= Exercise aim =
All lines in the data that hold the word "index" need copying.
======
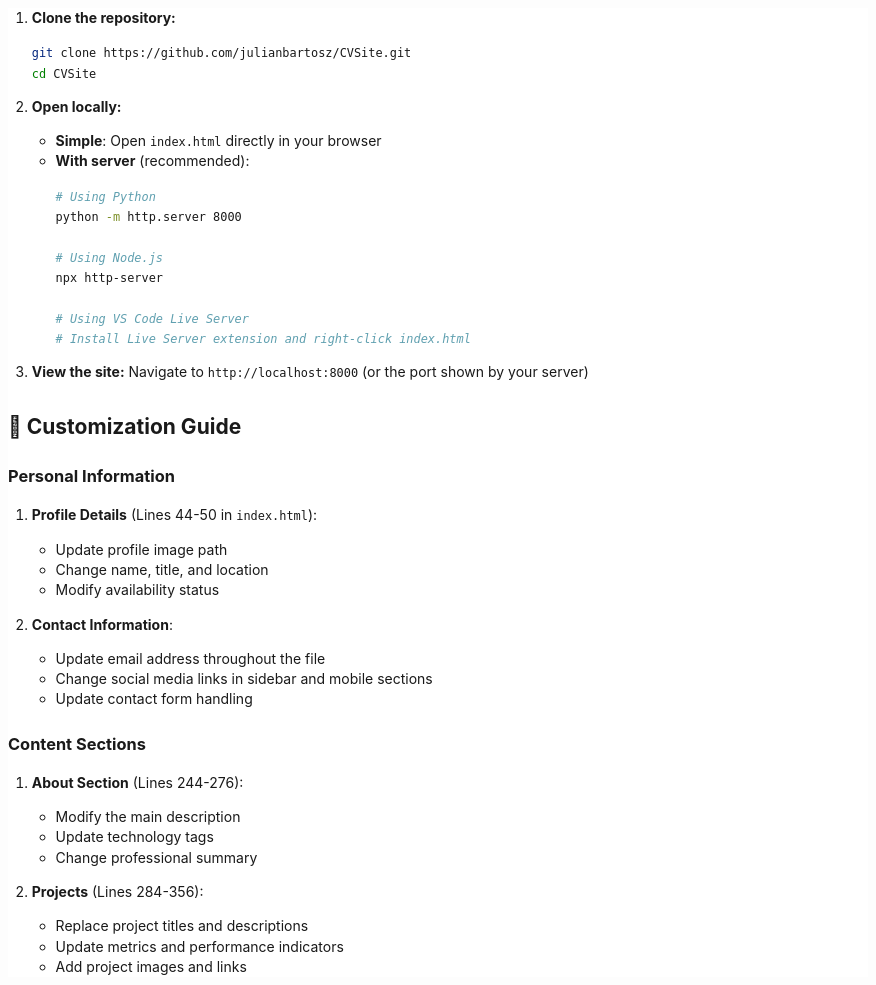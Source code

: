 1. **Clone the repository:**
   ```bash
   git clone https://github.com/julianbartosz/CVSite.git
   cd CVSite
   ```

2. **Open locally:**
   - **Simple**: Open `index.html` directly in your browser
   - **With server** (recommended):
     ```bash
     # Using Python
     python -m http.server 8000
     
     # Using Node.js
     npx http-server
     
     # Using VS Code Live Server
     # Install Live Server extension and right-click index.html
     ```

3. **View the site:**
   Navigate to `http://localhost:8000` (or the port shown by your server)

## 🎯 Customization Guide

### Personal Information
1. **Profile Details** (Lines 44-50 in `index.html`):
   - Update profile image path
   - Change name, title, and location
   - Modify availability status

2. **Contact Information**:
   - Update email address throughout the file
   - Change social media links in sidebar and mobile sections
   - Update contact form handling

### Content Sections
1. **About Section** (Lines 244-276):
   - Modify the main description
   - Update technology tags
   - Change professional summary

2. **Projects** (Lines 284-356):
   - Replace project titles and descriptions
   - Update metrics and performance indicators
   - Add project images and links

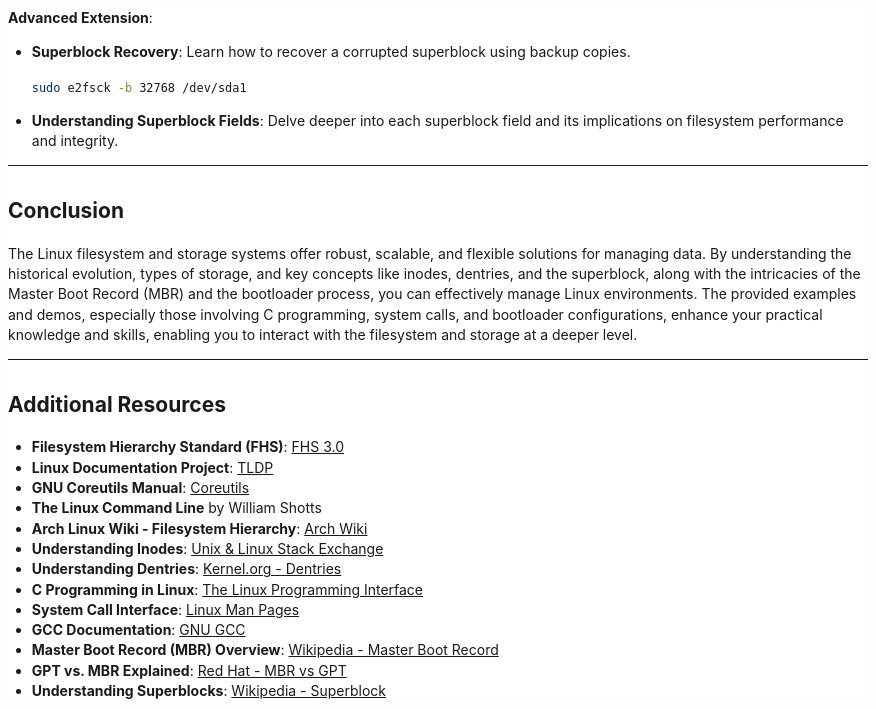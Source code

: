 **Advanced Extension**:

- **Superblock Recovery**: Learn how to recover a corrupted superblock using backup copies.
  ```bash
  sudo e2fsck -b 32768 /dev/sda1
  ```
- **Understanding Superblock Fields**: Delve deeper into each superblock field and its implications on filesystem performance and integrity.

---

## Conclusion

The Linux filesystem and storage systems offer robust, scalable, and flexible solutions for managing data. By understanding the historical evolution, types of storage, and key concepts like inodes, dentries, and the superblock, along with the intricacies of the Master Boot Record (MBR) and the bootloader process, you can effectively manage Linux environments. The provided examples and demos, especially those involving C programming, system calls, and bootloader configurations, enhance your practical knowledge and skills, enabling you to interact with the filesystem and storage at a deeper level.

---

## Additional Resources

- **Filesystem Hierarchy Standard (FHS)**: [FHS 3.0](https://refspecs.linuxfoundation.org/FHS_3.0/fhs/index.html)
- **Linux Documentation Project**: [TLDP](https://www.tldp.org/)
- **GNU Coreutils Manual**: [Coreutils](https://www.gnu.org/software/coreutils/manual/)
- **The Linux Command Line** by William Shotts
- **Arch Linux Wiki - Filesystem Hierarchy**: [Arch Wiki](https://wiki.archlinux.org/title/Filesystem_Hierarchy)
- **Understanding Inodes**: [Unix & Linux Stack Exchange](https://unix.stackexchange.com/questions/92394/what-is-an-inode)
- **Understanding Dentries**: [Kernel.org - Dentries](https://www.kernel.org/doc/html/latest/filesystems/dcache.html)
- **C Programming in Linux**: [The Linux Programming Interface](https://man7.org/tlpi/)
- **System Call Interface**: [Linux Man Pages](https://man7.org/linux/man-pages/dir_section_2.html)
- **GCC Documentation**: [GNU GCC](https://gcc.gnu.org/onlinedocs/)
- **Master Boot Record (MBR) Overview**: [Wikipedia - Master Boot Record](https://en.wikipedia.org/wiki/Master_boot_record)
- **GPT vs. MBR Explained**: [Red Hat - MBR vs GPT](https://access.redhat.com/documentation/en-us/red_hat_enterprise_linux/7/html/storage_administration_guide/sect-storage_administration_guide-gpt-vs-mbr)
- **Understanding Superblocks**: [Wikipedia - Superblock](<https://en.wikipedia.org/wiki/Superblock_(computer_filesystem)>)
======
= Final answer =
   - **Simple**: Open `index.html` directly in your browser
     # Install Live Server extension and right-click index.html
1. **Profile Details** (Lines 44-50 in `index.html`):
- **Filesystem Hierarchy Standard (FHS)**: [FHS 3.0](https://refspecs.linuxfoundation.org/FHS_3.0/fhs/index.html)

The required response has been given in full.